Copy out the entries that follow, unchanged.

(Data extracted from a collection)
───
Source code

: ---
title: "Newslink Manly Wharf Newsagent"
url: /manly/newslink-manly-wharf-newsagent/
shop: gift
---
───
- **Result of the task**
Source code

: ---
title: "Newslink Manly Wharf Newsagent"
url: /manly/newslink-manly-wharf-newsagent/
shop: gift
---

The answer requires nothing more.